We can freely choose what to measure, and that choice isn’t secretly pre-arranged with the system.
Bell's Theorem
No theory of nature can simultaneously satisfy a small set of very reasonable assumptions about how reality works — and still
reproduce the results we observe in quantum experiments.
Over decades, increasingly precise experiments have tested Bell’s inequalities. Key results include: Photon entanglement experiments, Loophole-free Bell tests, Long-distance quantum correlation measurements. These experiments consistently show that nature violates Bell’s inequalities. This means the central overlap — where all three assumptions hold — is not realised in nature. At least one of the three must give way.

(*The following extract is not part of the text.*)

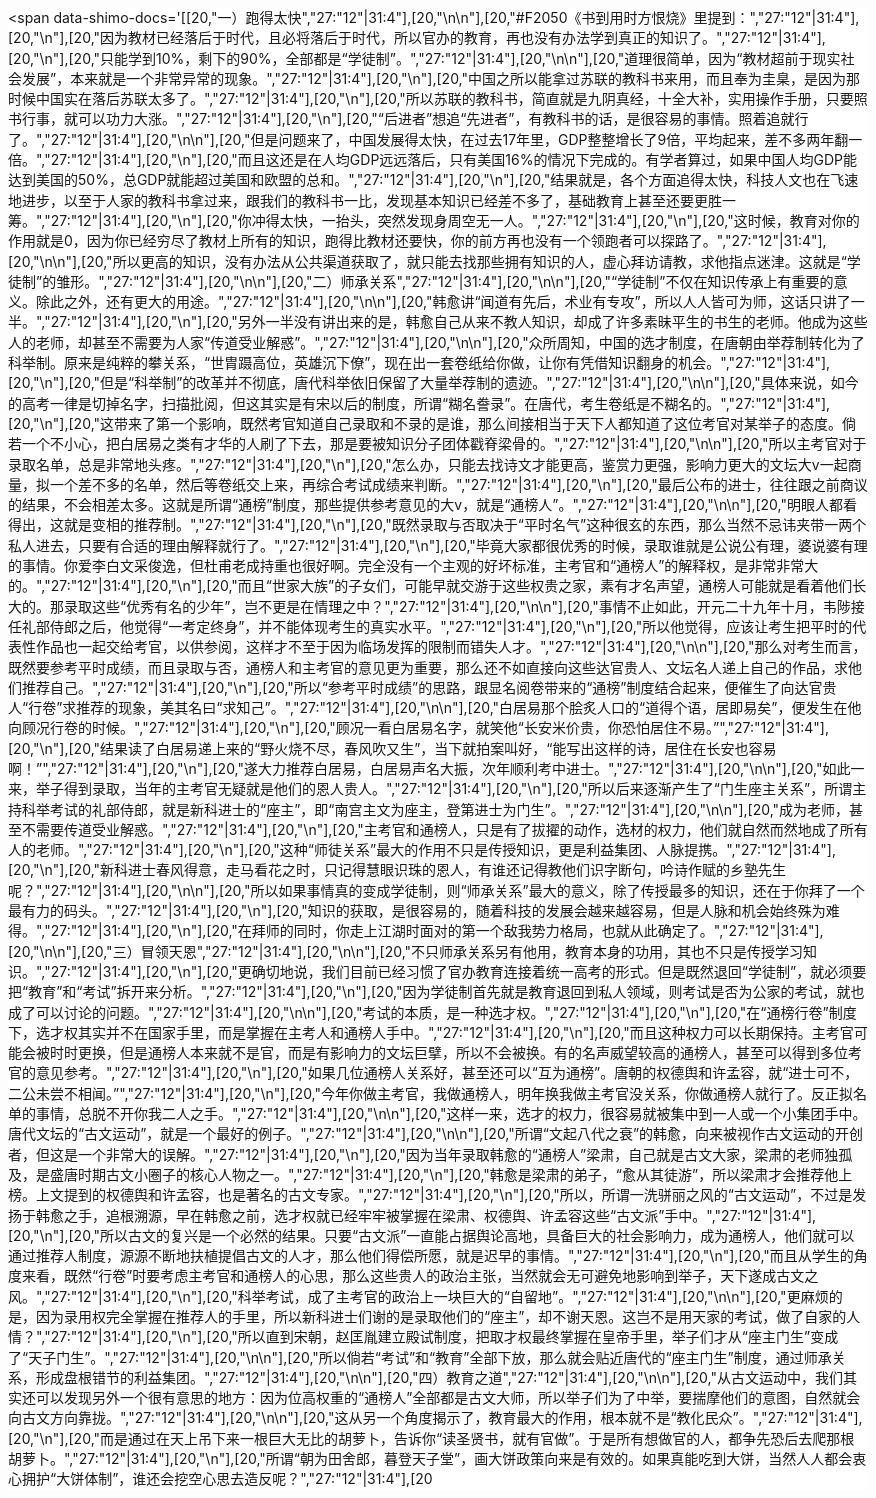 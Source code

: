 <span data-shimo-docs='[[20,"一）跑得太快","27:\"12\"|31:4"],[20,"\n\n"],[20,"#F2050《书到用时方恨烧》里提到：","27:\"12\"|31:4"],[20,"\n"],[20,"因为教材已经落后于时代，且必将落后于时代，所以官办的教育，再也没有办法学到真正的知识了。","27:\"12\"|31:4"],[20,"\n"],[20,"只能学到10%，剩下的90%，全部都是“学徒制”。","27:\"12\"|31:4"],[20,"\n\n"],[20,"道理很简单，因为“教材超前于现实社会发展”，本来就是一个非常异常的现象。","27:\"12\"|31:4"],[20,"\n"],[20,"中国之所以能拿过苏联的教科书来用，而且奉为圭臬，是因为那时候中国实在落后苏联太多了。","27:\"12\"|31:4"],[20,"\n"],[20,"所以苏联的教科书，简直就是九阴真经，十全大补，实用操作手册，只要照书行事，就可以功力大涨。","27:\"12\"|31:4"],[20,"\n"],[20,"“后进者”想追“先进者”，有教科书的话，是很容易的事情。照着追就行了。","27:\"12\"|31:4"],[20,"\n\n"],[20,"但是问题来了，中国发展得太快，在过去17年里，GDP整整增长了9倍，平均起来，差不多两年翻一倍。","27:\"12\"|31:4"],[20,"\n"],[20,"而且这还是在人均GDP远远落后，只有美国16%的情况下完成的。有学者算过，如果中国人均GDP能达到美国的50%，总GDP就能超过美国和欧盟的总和。","27:\"12\"|31:4"],[20,"\n"],[20,"结果就是，各个方面追得太快，科技人文也在飞速地进步，以至于人家的教科书拿过来，跟我们的教科书一比，发现基本知识已经差不多了，基础教育上甚至还要更胜一筹。","27:\"12\"|31:4"],[20,"\n"],[20,"你冲得太快，一抬头，突然发现身周空无一人。","27:\"12\"|31:4"],[20,"\n"],[20,"这时候，教育对你的作用就是0，因为你已经穷尽了教材上所有的知识，跑得比教材还要快，你的前方再也没有一个领跑者可以探路了。","27:\"12\"|31:4"],[20,"\n\n"],[20,"所以更高的知识，没有办法从公共渠道获取了，就只能去找那些拥有知识的人，虚心拜访请教，求他指点迷津。这就是“学徒制”的雏形。","27:\"12\"|31:4"],[20,"\n\n"],[20,"二）师承关系","27:\"12\"|31:4"],[20,"\n\n"],[20,"“学徒制”不仅在知识传承上有重要的意义。除此之外，还有更大的用途。","27:\"12\"|31:4"],[20,"\n\n"],[20,"韩愈讲“闻道有先后，术业有专攻”，所以人人皆可为师，这话只讲了一半。","27:\"12\"|31:4"],[20,"\n"],[20,"另外一半没有讲出来的是，韩愈自己从来不教人知识，却成了许多素昧平生的书生的老师。他成为这些人的老师，却甚至不需要为人家“传道受业解惑”。","27:\"12\"|31:4"],[20,"\n\n"],[20,"众所周知，中国的选才制度，在唐朝由举荐制转化为了科举制。原来是纯粹的攀关系，“世胄蹑高位，英雄沉下僚”，现在出一套卷纸给你做，让你有凭借知识翻身的机会。","27:\"12\"|31:4"],[20,"\n"],[20,"但是“科举制”的改革并不彻底，唐代科举依旧保留了大量举荐制的遗迹。","27:\"12\"|31:4"],[20,"\n\n"],[20,"具体来说，如今的高考一律是切掉名字，扫描批阅，但这其实是有宋以后的制度，所谓“糊名誊录”。在唐代，考生卷纸是不糊名的。","27:\"12\"|31:4"],[20,"\n"],[20,"这带来了第一个影响，既然考官知道自己录取和不录的是谁，那么间接相当于天下人都知道了这位考官对某举子的态度。倘若一个不小心，把白居易之类有才华的人刷了下去，那是要被知识分子团体戳脊梁骨的。","27:\"12\"|31:4"],[20,"\n\n"],[20,"所以主考官对于录取名单，总是非常地头疼。","27:\"12\"|31:4"],[20,"\n"],[20,"怎么办，只能去找诗文才能更高，鉴赏力更强，影响力更大的文坛大v一起商量，拟一个差不多的名单，然后等卷纸交上来，再综合考试成绩来判断。","27:\"12\"|31:4"],[20,"\n"],[20,"最后公布的进士，往往跟之前商议的结果，不会相差太多。这就是所谓“通榜”制度，那些提供参考意见的大v，就是“通榜人”。","27:\"12\"|31:4"],[20,"\n\n"],[20,"明眼人都看得出，这就是变相的推荐制。","27:\"12\"|31:4"],[20,"\n"],[20,"既然录取与否取决于“平时名气”这种很玄的东西，那么当然不忌讳夹带一两个私人进去，只要有合适的理由解释就行了。","27:\"12\"|31:4"],[20,"\n"],[20,"毕竟大家都很优秀的时候，录取谁就是公说公有理，婆说婆有理的事情。你爱李白文采俊逸，但杜甫老成持重也很好啊。完全没有一个主观的好坏标准，主考官和“通榜人”的解释权，是非常非常大的。","27:\"12\"|31:4"],[20,"\n"],[20,"而且“世家大族”的子女们，可能早就交游于这些权贵之家，素有才名声望，通榜人可能就是看着他们长大的。那录取这些“优秀有名的少年”，岂不更是在情理之中？","27:\"12\"|31:4"],[20,"\n\n"],[20,"事情不止如此，开元二十九年十月，韦陟接任礼部侍郎之后，他觉得“一考定终身”，并不能体现考生的真实水平。","27:\"12\"|31:4"],[20,"\n"],[20,"所以他觉得，应该让考生把平时的代表性作品也一起交给考官，以供参阅，这样才不至于因为临场发挥的限制而错失人才。","27:\"12\"|31:4"],[20,"\n\n"],[20,"那么对考生而言，既然要参考平时成绩，而且录取与否，通榜人和主考官的意见更为重要，那么还不如直接向这些达官贵人、文坛名人递上自己的作品，求他们推荐自己。","27:\"12\"|31:4"],[20,"\n"],[20,"所以“参考平时成绩”的思路，跟显名阅卷带来的“通榜”制度结合起来，便催生了向达官贵人“行卷”求推荐的现象，美其名曰“求知己”。","27:\"12\"|31:4"],[20,"\n\n"],[20,"白居易那个脍炙人口的“道得个语，居即易矣”，便发生在他向顾况行卷的时候。","27:\"12\"|31:4"],[20,"\n"],[20,"顾况一看白居易名字，就笑他“长安米价贵，你恐怕居住不易。”","27:\"12\"|31:4"],[20,"\n"],[20,"结果读了白居易递上来的“野火烧不尽，春风吹又生”，当下就拍案叫好，“能写出这样的诗，居住在长安也容易啊！”","27:\"12\"|31:4"],[20,"\n"],[20,"遂大力推荐白居易，白居易声名大振，次年顺利考中进士。","27:\"12\"|31:4"],[20,"\n\n"],[20,"如此一来，举子得到录取，当年的主考官无疑就是他们的恩人贵人。","27:\"12\"|31:4"],[20,"\n"],[20,"所以后来逐渐产生了“门生座主关系”，所谓主持科举考试的礼部侍郎，就是新科进士的“座主”，即“南宫主文为座主，登第进士为门生”。","27:\"12\"|31:4"],[20,"\n\n"],[20,"成为老师，甚至不需要传道受业解惑。","27:\"12\"|31:4"],[20,"\n"],[20,"主考官和通榜人，只是有了拔擢的动作，选材的权力，他们就自然而然地成了所有人的老师。","27:\"12\"|31:4"],[20,"\n"],[20,"这种“师徒关系”最大的作用不只是传授知识，更是利益集团、人脉提携。","27:\"12\"|31:4"],[20,"\n"],[20,"新科进士春风得意，走马看花之时，只记得慧眼识珠的恩人，有谁还记得教他们识字断句，吟诗作赋的乡塾先生呢？","27:\"12\"|31:4"],[20,"\n\n"],[20,"所以如果事情真的变成学徒制，则“师承关系”最大的意义，除了传授最多的知识，还在于你拜了一个最有力的码头。","27:\"12\"|31:4"],[20,"\n"],[20,"知识的获取，是很容易的，随着科技的发展会越来越容易，但是人脉和机会始终殊为难得。","27:\"12\"|31:4"],[20,"\n"],[20,"在拜师的同时，你走上江湖时面对的第一个敌我势力格局，也就从此确定了。","27:\"12\"|31:4"],[20,"\n\n"],[20,"三）冒领天恩","27:\"12\"|31:4"],[20,"\n\n"],[20,"不只师承关系另有他用，教育本身的功用，其也不只是传授学习知识。","27:\"12\"|31:4"],[20,"\n"],[20,"更确切地说，我们目前已经习惯了官办教育连接着统一高考的形式。但是既然退回“学徒制”，就必须要把“教育”和“考试”拆开来分析。","27:\"12\"|31:4"],[20,"\n"],[20,"因为学徒制首先就是教育退回到私人领域，则考试是否为公家的考试，就也成了可以讨论的问题。","27:\"12\"|31:4"],[20,"\n\n"],[20,"考试的本质，是一种选才权。","27:\"12\"|31:4"],[20,"\n"],[20,"在“通榜行卷”制度下，选才权其实并不在国家手里，而是掌握在主考人和通榜人手中。","27:\"12\"|31:4"],[20,"\n"],[20,"而且这种权力可以长期保持。主考官可能会被时时更换，但是通榜人本来就不是官，而是有影响力的文坛巨擘，所以不会被换。有的名声威望较高的通榜人，甚至可以得到多位考官的意见参考。","27:\"12\"|31:4"],[20,"\n"],[20,"如果几位通榜人关系好，甚至还可以“互为通榜”。唐朝的权德舆和许孟容，就“进士可不，二公未尝不相闻。”","27:\"12\"|31:4"],[20,"\n"],[20,"今年你做主考官，我做通榜人，明年换我做主考官没关系，你做通榜人就行了。反正拟名单的事情，总脱不开你我二人之手。","27:\"12\"|31:4"],[20,"\n\n"],[20,"这样一来，选才的权力，很容易就被集中到一人或一个小集团手中。唐代文坛的“古文运动”，就是一个最好的例子。","27:\"12\"|31:4"],[20,"\n\n"],[20,"所谓“文起八代之衰”的韩愈，向来被视作古文运动的开创者，但这是一个非常大的误解。","27:\"12\"|31:4"],[20,"\n"],[20,"因为当年录取韩愈的“通榜人”梁肃，自己就是古文大家，梁肃的老师独孤及，是盛唐时期古文小圈子的核心人物之一。","27:\"12\"|31:4"],[20,"\n"],[20,"韩愈是梁肃的弟子，“愈从其徒游”，所以梁肃才会推荐他上榜。上文提到的权德舆和许孟容，也是著名的古文专家。","27:\"12\"|31:4"],[20,"\n"],[20,"所以，所谓一洗骈丽之风的“古文运动”，不过是发扬于韩愈之手，追根溯源，早在韩愈之前，选才权就已经牢牢被掌握在梁肃、权德舆、许孟容这些“古文派”手中。","27:\"12\"|31:4"],[20,"\n"],[20,"所以古文的复兴是一个必然的结果。只要“古文派”一直能占据舆论高地，具备巨大的社会影响力，成为通榜人，他们就可以通过推荐人制度，源源不断地扶植提倡古文的人才，那么他们得偿所愿，就是迟早的事情。","27:\"12\"|31:4"],[20,"\n"],[20,"而且从学生的角度来看，既然“行卷”时要考虑主考官和通榜人的心思，那么这些贵人的政治主张，当然就会无可避免地影响到举子，天下遂成古文之风。","27:\"12\"|31:4"],[20,"\n"],[20,"科举考试，成了主考官的政治上一块巨大的“自留地”。","27:\"12\"|31:4"],[20,"\n\n"],[20,"更麻烦的是，因为录用权完全掌握在推荐人的手里，所以新科进士们谢的是录取他们的“座主”，却不谢天恩。这岂不是用天家的考试，做了自家的人情？","27:\"12\"|31:4"],[20,"\n"],[20,"所以直到宋朝，赵匡胤建立殿试制度，把取才权最终掌握在皇帝手里，举子们才从“座主门生”变成了“天子门生”。","27:\"12\"|31:4"],[20,"\n\n"],[20,"所以倘若“考试”和“教育”全部下放，那么就会贴近唐代的“座主门生”制度，通过师承关系，形成盘根错节的利益集团。","27:\"12\"|31:4"],[20,"\n\n"],[20,"四）教育之道","27:\"12\"|31:4"],[20,"\n\n"],[20,"从古文运动中，我们其实还可以发现另外一个很有意思的地方：因为位高权重的“通榜人”全部都是古文大师，所以举子们为了中举，要揣摩他们的意图，自然就会向古文方向靠拢。","27:\"12\"|31:4"],[20,"\n\n"],[20,"这从另一个角度揭示了，教育最大的作用，根本就不是“教化民众”。","27:\"12\"|31:4"],[20,"\n"],[20,"而是通过在天上吊下来一根巨大无比的胡萝卜，告诉你“读圣贤书，就有官做”。于是所有想做官的人，都争先恐后去爬那根胡萝卜。","27:\"12\"|31:4"],[20,"\n"],[20,"所谓“朝为田舍郎，暮登天子堂”，画大饼政策向来是有效的。如果真能吃到大饼，当然人人都会衷心拥护“大饼体制”，谁还会挖空心思去造反呢？","27:\"12\"|31:4"],[20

Within the GETT framework, the interpretation naturally shifts.
GETT maintains:
- Realism — physical processes are grounded in a real, all-pervading scalar field
- A structured notion of locality — interactions propagate through a real substrate with finite dynamics
However:
- The scalar field is continuous, connected, and universal
- It permeates both the system being measured and the measurement apparatus
This has an important implication: Measurement settings and system states are not strictly independent — they are embedded within the same underlying field structure.
So in GETT measurement independence is relaxed and
correlations arise through the shared scalar field background. This provides a route to reproduce observed quantum
correlations without abandoning realism, and without requiring abstract, observer-dependent interpretations.